As a Staff Software Engineer, you will be responsible for setting technical directions for our Singapore-based team, and collaborating with technical leadership throughout the broader global organization. You will be a creating a productive and collaborative engineering culture for our new site, and align your team’s work with organization priorities. You will collaborate with colleagues across North America, Europe and LATAM.
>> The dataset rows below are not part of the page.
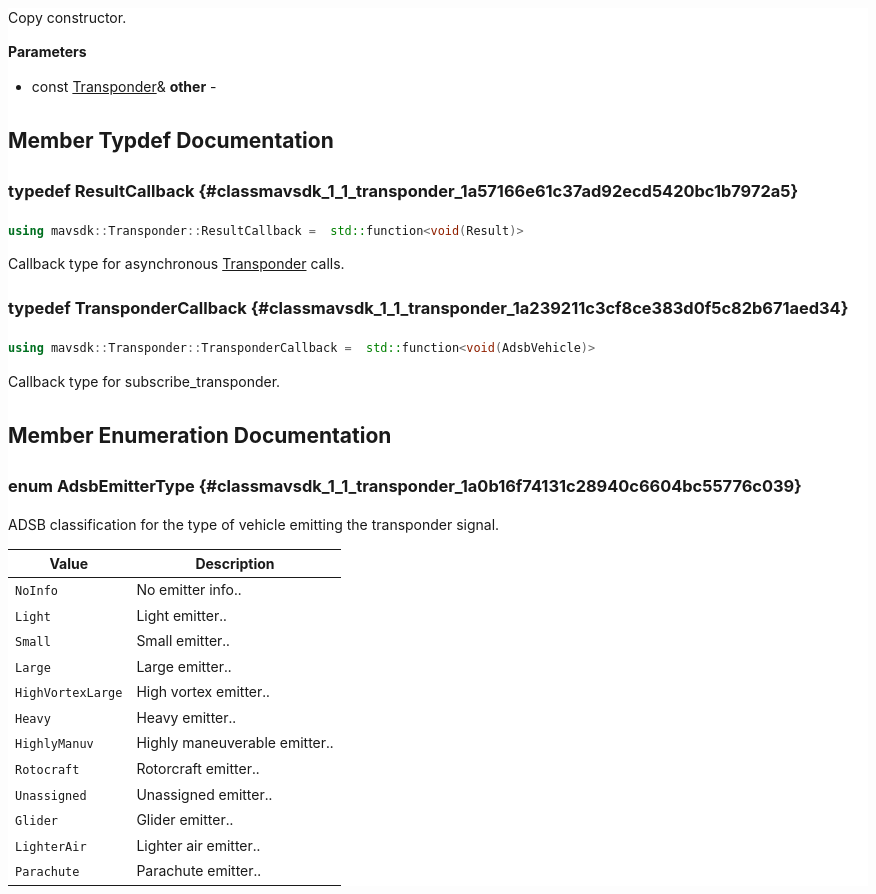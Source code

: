 
Copy constructor.


**Parameters**

* const [Transponder](classmavsdk_1_1_transponder.md)& **other** - 

## Member Typdef Documentation


### typedef ResultCallback {#classmavsdk_1_1_transponder_1a57166e61c37ad92ecd5420bc1b7972a5}

```cpp
using mavsdk::Transponder::ResultCallback =  std::function<void(Result)>
```


Callback type for asynchronous [Transponder](classmavsdk_1_1_transponder.md) calls.


### typedef TransponderCallback {#classmavsdk_1_1_transponder_1a239211c3cf8ce383d0f5c82b671aed34}

```cpp
using mavsdk::Transponder::TransponderCallback =  std::function<void(AdsbVehicle)>
```


Callback type for subscribe_transponder.


## Member Enumeration Documentation


### enum AdsbEmitterType {#classmavsdk_1_1_transponder_1a0b16f74131c28940c6604bc55776c039}


ADSB classification for the type of vehicle emitting the transponder signal.


Value | Description
--- | ---
<span id="classmavsdk_1_1_transponder_1a0b16f74131c28940c6604bc55776c039a625e050b8bdbcdaf58be79b116182983"></span> `NoInfo` | No emitter info.. 
<span id="classmavsdk_1_1_transponder_1a0b16f74131c28940c6604bc55776c039a9914a0ce04a7b7b6a8e39bec55064b82"></span> `Light` | Light emitter.. 
<span id="classmavsdk_1_1_transponder_1a0b16f74131c28940c6604bc55776c039a2660064e68655415da2628c2ae2f7592"></span> `Small` | Small emitter.. 
<span id="classmavsdk_1_1_transponder_1a0b16f74131c28940c6604bc55776c039a3a69b34ce86dacb205936a8094f6c743"></span> `Large` | Large emitter.. 
<span id="classmavsdk_1_1_transponder_1a0b16f74131c28940c6604bc55776c039addfd92ad877929bcac04af0b597509bc"></span> `HighVortexLarge` | High vortex emitter.. 
<span id="classmavsdk_1_1_transponder_1a0b16f74131c28940c6604bc55776c039af9ffe67a20da9cbff56b420fca4bd491"></span> `Heavy` | Heavy emitter.. 
<span id="classmavsdk_1_1_transponder_1a0b16f74131c28940c6604bc55776c039ab6743b28ad73d2ca0cad014b8d85f253"></span> `HighlyManuv` | Highly maneuverable emitter.. 
<span id="classmavsdk_1_1_transponder_1a0b16f74131c28940c6604bc55776c039a39cd0f9efe12f4f3193f0291b7c1689f"></span> `Rotocraft` | Rotorcraft emitter.. 
<span id="classmavsdk_1_1_transponder_1a0b16f74131c28940c6604bc55776c039a3476bf9c3af766198bfbd4f065a51e69"></span> `Unassigned` | Unassigned emitter.. 
<span id="classmavsdk_1_1_transponder_1a0b16f74131c28940c6604bc55776c039a4478825cc7d5fe8b90892985f941acdf"></span> `Glider` | Glider emitter.. 
<span id="classmavsdk_1_1_transponder_1a0b16f74131c28940c6604bc55776c039a8981b42b85c4619a269d92771467c5d1"></span> `LighterAir` | Lighter air emitter.. 
<span id="classmavsdk_1_1_transponder_1a0b16f74131c28940c6604bc55776c039a889d6c668249b544803bafc6c18dbf34"></span> `Parachute` | Parachute emitter..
In this role, you will be accountable for delivering high-quality, future-proof and performant content safety solutions that combine content safety protection with production-grade infrastructure. You will protect users from exposure to offensive, sensitive or potentially harmful content, and unlock new opportunities for the business. You will be contributing to the success of product experiences, both server-side and on-device, by making them safer for our users.
Responsibilities
- Safeguard business-critical products that represent significant business, market share or strategic value to Google, including GenAI-based experiences both server-side and on-device.
- Design, build, maintain and scale content safety solutions (e.g., scalable classifiers, multimodal understanding) to make users’ experiences safer.
- Work on projects such as agentic workflows for threat understanding and content moderation.
- Facilitate alignment and clarity across teams on goals, outcomes, and timelines. Influence and coach a distributed team of engineers.
- Lead the design and implementation of solutions in specialized ML areas, optimize ML infrastructure, and guide the development of model optimization and data processing strategies.